Голос Максима Осипова был юношески чист, а прочие голутвенные подпевали сиплыми голосами. Степан прислушивался и не мог понять, по нраву ли ему их горькая песня. Но, чтобы не сбивать гребцов, споро погнавших лодку, он поощрительно и смутно улыбался запевале.
3
Князь Юрий Никитич Барятинский жил в Белгороде в постоянном ожидании писем. Только они да соглядатаи на Украине связывали его с казацким и русским миром, не только не успокоенным, но странно растревоженным окончанием войны.
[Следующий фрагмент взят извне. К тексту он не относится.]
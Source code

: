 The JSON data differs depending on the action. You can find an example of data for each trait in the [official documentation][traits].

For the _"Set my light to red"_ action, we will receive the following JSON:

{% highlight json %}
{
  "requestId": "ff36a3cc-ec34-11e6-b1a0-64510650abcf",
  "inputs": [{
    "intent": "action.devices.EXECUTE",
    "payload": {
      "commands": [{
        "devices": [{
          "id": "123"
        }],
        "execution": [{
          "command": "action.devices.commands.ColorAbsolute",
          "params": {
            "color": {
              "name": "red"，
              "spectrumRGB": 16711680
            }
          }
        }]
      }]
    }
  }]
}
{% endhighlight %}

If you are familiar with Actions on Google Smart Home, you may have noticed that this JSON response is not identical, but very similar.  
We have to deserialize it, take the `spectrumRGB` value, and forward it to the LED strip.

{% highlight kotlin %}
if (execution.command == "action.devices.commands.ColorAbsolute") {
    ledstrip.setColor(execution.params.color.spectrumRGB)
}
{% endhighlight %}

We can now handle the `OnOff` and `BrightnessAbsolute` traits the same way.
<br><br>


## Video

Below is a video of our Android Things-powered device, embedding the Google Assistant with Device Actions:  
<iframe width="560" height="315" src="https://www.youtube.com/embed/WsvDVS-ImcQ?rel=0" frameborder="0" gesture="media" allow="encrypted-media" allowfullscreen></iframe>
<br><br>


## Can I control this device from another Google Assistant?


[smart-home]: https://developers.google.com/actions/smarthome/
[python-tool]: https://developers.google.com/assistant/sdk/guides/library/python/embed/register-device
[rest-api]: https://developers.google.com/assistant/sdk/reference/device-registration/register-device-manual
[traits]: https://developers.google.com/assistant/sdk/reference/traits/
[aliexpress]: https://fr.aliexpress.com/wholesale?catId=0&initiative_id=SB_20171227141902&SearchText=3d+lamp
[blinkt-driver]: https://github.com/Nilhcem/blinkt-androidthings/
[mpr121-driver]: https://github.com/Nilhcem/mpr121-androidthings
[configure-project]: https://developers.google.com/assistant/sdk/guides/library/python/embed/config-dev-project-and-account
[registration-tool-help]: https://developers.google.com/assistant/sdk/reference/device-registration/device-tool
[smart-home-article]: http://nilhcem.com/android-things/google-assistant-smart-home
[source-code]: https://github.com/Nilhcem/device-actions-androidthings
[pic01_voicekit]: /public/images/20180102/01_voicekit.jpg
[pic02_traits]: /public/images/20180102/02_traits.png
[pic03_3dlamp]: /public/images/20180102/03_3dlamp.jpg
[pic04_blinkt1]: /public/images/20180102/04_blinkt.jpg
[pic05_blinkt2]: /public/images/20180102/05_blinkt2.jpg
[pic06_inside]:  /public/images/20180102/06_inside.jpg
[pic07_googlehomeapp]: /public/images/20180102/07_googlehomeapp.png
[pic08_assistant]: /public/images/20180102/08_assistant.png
Война была добра к Барятинскому. Он быстро продвигался по службе, в 1660 году стал воеводой в Киеве. Тогдашнее командование — Черкасский, Шереметев, Прозоровский — не отличалось боевым упорством, раздражая решительных людей. К последним относились князья Юрий Алексеевич Долгоруков, позже назначенный главнокомандующим, и куда более скромный Барятинский. Однако и он проявил строптивость, когда Шереметев приказал ему сдать полякам Киев. Юрий Никитич отказался выполнить приказ — до указания царя!
Юрий Никитич болел за дело больше, чем за мошну и шкуру.
После войны его назначили оборонять Белгородскую черту, защищавшую Россию от степных людей. Пока его полк двигался к Белгороду, подкинули еще одно дело — поворотить на Дон Василия Уса с голодными казаками, явившимися не то проситься в службу, не то бунтовать и смущать крестьян. Ни разу не столкнувшись с казаками, Юрий Никитич следовал за ними до самого Дона, по дороге наводя порядок в южных имениях. Потом зазимовал в Белгороде.